Q9                Fiona Bruce: Thank you for that helpful clarification on a very important subject.

My second question is on a separate issue, and as we approach the end of our session with you it brings us back to the very first issue that we raised—the right to life. We have all become more aware during this crisis of how precious every human life is, and we all pay tribute to the health professionals who do all that they can to sustain human life. Can I seek from you an assurance that the Government have no intention of initiating a review of the law on assisted suicide?

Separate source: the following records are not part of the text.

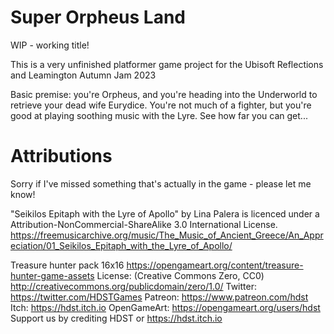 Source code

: # Super Orpheus Land

WIP - working title!

This is a very unfinished platformer game project for the Ubisoft Reflections and Leamington Autumn Jam 2023

Basic premise: you're Orpheus, and you're heading into the Underworld to retrieve your dead wife Eurydice. You're not much of a fighter, but you're good at playing soothing music with the Lyre. See how far you can get...

# Attributions

Sorry if I've missed something that's actually in the game - please let me know!

"Seikilos Epitaph with the Lyre of Apollo" by Lina Palera is licenced under a Attribution-NonCommercial-ShareAlike 3.0 International License. https://freemusicarchive.org/music/The_Music_of_Ancient_Greece/An_Appreciation/01_Seikilos_Epitaph_with_the_Lyre_of_Apollo/

Treasure hunter pack 16x16 https://opengameart.org/content/treasure-hunter-game-assets
License: (Creative Commons Zero, CC0)
http://creativecommons.org/publicdomain/zero/1.0/
Twitter: https://twitter.com/HDSTGames
Patreon: https://www.patreon.com/hdst
Itch: https://hdst.itch.io
OpenGameArt: https://opengameart.org/users/hdst
Support us by crediting HDST or https://hdst.itch.io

Robert Buckland: This is an ongoing issue that will sometimes mean that parliamentarians have a debate on it. I think the last vote on it was back in 2015, when the Commons by a clear margin rejected legislation on assisted suicide or assisted dying. It remains our view that any change to the law in this area is for individual conscience, and it is a matter fors Parliament to decide rather than one for government policy or for the courts. The courts in their judgments regularly say that it is a matter for Parliament to take into its hands and determine.

I understand the reasons why many people feel that a change in the law is overdue; they do so because they have care and compassion, particularly for those whom they have loved and lost. Personally, I have grave doubts about the efficacy of drafting a law that would prevent the sort of unintended consequences and abuses that none of us would want to see happen. That is my personal opinion. It is not government policy because it is for Parliament to make those decisions. We do not currently have any plans to initiate a review of the law in that area or publish a call for evidence, but it is open to committees of either House of Parliament, including Select Committees, to initiate any such review or call for evidence, should they wish to do so.

Chair: I bring this session to an end, Lord Chancellor, by thanking you for agreeing so readily to come before our Committee. Thank you for being so forthcoming in your answers to our questions. I am sure we all wish you and your Government well in your endeavours on behalf of us all. I thank my fellow Committee members for participating in the session, and I thank the clerks for setting it up, and the digital team for making it all work—at least, I hope it has all worked.